The officer looked as if she was going to give Ned another lecture, but she checked herself and said very primly, “If—and I stress if—you are permitted to remain on board The Delegate, you will be required to diligently discharge your duties.”

“Sure,” Ned said. “We’ll be tip-top ambassadors, crash hot diplomats.”

“The nature of the ceremonial duties you will be required to perform once we arrive at Skyros will be a matter for Her Excellency. However, while the ship is in flight you will perform the more mundane tasks allocated to you by an officer of this ship.”

“I take it you are severely understaffed,” Ned said.

“What do you mean by that?”

“Half the crew have jumped ship.”

“It is possible that some vacancies may have arisen during our stay on Earth. We will only know this after the runabout has made its last shuttle flight. Now, what specialized work skills do you each possess?”

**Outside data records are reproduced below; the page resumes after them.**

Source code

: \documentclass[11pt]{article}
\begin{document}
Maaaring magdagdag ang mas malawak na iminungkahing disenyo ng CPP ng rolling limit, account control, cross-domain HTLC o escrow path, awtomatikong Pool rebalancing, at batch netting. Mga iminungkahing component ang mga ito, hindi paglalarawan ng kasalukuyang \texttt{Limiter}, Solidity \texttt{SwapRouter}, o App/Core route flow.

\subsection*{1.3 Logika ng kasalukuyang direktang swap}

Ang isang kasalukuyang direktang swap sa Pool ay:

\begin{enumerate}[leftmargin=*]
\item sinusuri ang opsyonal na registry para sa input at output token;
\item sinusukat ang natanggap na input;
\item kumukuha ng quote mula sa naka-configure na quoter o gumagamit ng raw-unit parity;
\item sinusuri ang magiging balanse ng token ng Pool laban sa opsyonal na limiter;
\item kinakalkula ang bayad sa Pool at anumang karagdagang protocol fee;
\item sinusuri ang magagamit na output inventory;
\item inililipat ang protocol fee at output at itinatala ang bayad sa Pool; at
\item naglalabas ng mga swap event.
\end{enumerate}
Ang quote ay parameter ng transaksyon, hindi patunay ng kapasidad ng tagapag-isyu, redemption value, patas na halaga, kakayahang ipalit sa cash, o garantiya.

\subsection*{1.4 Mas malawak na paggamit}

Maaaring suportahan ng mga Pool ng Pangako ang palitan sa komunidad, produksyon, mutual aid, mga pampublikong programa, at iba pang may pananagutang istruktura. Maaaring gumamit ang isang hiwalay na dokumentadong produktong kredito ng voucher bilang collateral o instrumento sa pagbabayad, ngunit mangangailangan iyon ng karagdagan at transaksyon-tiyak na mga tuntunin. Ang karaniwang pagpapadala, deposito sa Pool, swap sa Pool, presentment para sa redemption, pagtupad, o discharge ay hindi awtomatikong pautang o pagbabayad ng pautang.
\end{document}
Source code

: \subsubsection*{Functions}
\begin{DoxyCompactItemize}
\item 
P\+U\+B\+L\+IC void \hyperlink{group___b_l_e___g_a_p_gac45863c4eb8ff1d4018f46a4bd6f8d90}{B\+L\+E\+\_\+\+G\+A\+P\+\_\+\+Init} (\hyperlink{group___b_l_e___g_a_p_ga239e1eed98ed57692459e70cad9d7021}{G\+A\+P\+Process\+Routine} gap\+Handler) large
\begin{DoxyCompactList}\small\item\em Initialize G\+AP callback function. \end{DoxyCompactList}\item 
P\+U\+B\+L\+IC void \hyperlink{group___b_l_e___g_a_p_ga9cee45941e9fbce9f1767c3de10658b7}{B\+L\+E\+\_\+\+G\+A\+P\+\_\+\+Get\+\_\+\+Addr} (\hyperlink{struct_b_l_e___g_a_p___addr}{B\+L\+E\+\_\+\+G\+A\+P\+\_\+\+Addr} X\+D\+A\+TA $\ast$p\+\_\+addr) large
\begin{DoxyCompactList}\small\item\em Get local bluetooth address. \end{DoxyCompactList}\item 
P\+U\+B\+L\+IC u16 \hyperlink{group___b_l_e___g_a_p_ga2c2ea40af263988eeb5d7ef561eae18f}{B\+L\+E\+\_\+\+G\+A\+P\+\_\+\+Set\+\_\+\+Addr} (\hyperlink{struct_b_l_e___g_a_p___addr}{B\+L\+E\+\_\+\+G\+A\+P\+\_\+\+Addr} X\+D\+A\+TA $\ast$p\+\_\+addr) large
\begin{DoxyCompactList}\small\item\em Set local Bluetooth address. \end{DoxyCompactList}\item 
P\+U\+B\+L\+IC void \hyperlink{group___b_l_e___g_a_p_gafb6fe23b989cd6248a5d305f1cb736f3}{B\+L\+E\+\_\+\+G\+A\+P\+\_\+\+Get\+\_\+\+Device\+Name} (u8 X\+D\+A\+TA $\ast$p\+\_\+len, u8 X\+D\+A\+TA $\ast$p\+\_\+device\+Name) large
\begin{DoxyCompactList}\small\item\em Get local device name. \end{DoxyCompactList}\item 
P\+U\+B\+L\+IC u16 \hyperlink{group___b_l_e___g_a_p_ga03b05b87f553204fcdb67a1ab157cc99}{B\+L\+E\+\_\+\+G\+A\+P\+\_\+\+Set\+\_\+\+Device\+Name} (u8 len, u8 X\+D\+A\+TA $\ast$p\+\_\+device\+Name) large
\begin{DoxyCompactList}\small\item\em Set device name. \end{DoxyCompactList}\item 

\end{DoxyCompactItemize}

“I’m an organ salesman,” Ned said. “Em’s a waitress and language teacher.”

“An organ salesman?” The officer said, “You sell musical instruments to Christian churches? Hymns?”

“Body parts,” Ned said. “Kidneys, eyeballs, hearts, arteries, the odd pancreas, all sorts of bits and pieces. I sell them door to door. I’m a rep.”

“You will appreciate that there is no scope for your line of work on The Delegate.”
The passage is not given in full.